Sura, Axa, SBS, Mapfre Payments Net EPM US$1.1 Billion in Hidroituango Insurance Claims
Medellin-based electric power giant EPM announced last night (December 23) that in addition to the US$983.4 million (COP$3.84 trillion) that project insurer Mapfre is paying for Hidroituango hydroelectric-project damages, Medellin-based insurance giant Sura just paid an additional US$100.6 million for “civil director” claims also arising from a 2018 diversion-tunnel collapse at Hidroituango.

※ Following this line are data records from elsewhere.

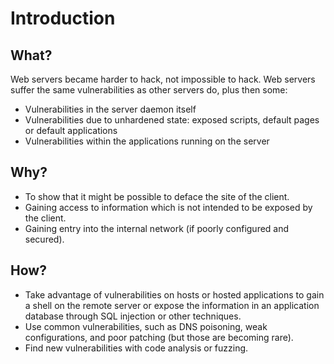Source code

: # Introduction

## What?

Web servers became harder to hack, not impossible to hack. Web servers suffer the same vulnerabilities as other servers do, plus then some:

* Vulnerabilities in the server daemon itself
* Vulnerabilities due to unhardened state: exposed scripts, default pages or default applications
* Vulnerabilities within the applications running on the server

## Why?

* To show that it might be possible to deface the site of the client.
* Gaining access to information which is not intended to be exposed by the client.
* Gaining entry into the internal network (if poorly configured and secured).

## How?

* Take advantage of vulnerabilities on hosts or hosted applications to gain a shell on the remote server or expose the information in an application database through SQL injection or other techniques.
* Use common vulnerabilities, such as DNS poisoning, weak configurations, and poor patching (but those are becoming rare).
* Find new vulnerabilities with code analysis or fuzzing.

In addition, lesser insurers Axa and SBS likewise just contributed US$5.3 million and US$500,000 toward the “civil director” insurance claims, according to EPM — bringing the grand total of all insurance payoffs for Hidroituango to US$1.1 billion (COP$4.3 trillion).
As a result of these final payoffs, from now on EPM will self-insure against possible future damages at Hidroituango, according to the company.
EPM Forfeits Favorable US$450 Million IDB Loan
Meanwhile, on another front, EPM announced December 23 that it has now paid-off and forfeited a favorable US$450 million loan from the Interamerican Development Bank (IDB) for Hidroituango financing – as demanded by IDB as a result of an earlier Colombian Controller-General claim against 28 contractors, politicians, officials and insurers accused of “gross negligence” that supposedly contributed to a diversion-tunnel collapse at Hidroituango.
Colombia’s undemocratic system of Controller-General prosecutions and persecutions against companies and individuals utterly lacks the normal due-process guarantees given to all citizens and companies in democratic nations such as in North America and Europe.
Without constitutional guarantees of the right to bring a proper legal defense against prosecution — along with an independent judiciary that ought to adjudicate such Controller-General claims – more companies will think twice about investing in Colombia, as the three major Hidroituango contractors have publicly warned here.
Such lack of reasonable, constitutional legal guarantees for all defendants could cost Colombia tens of billions of dollars in investments in urgently needed infrastructure projects, while simultaneously hobbling jobs growth, tax revenues and economic/social progress — as many private companies, labor unions, trade associations, independent news organizations and civic-minded politicians have publicly warned here.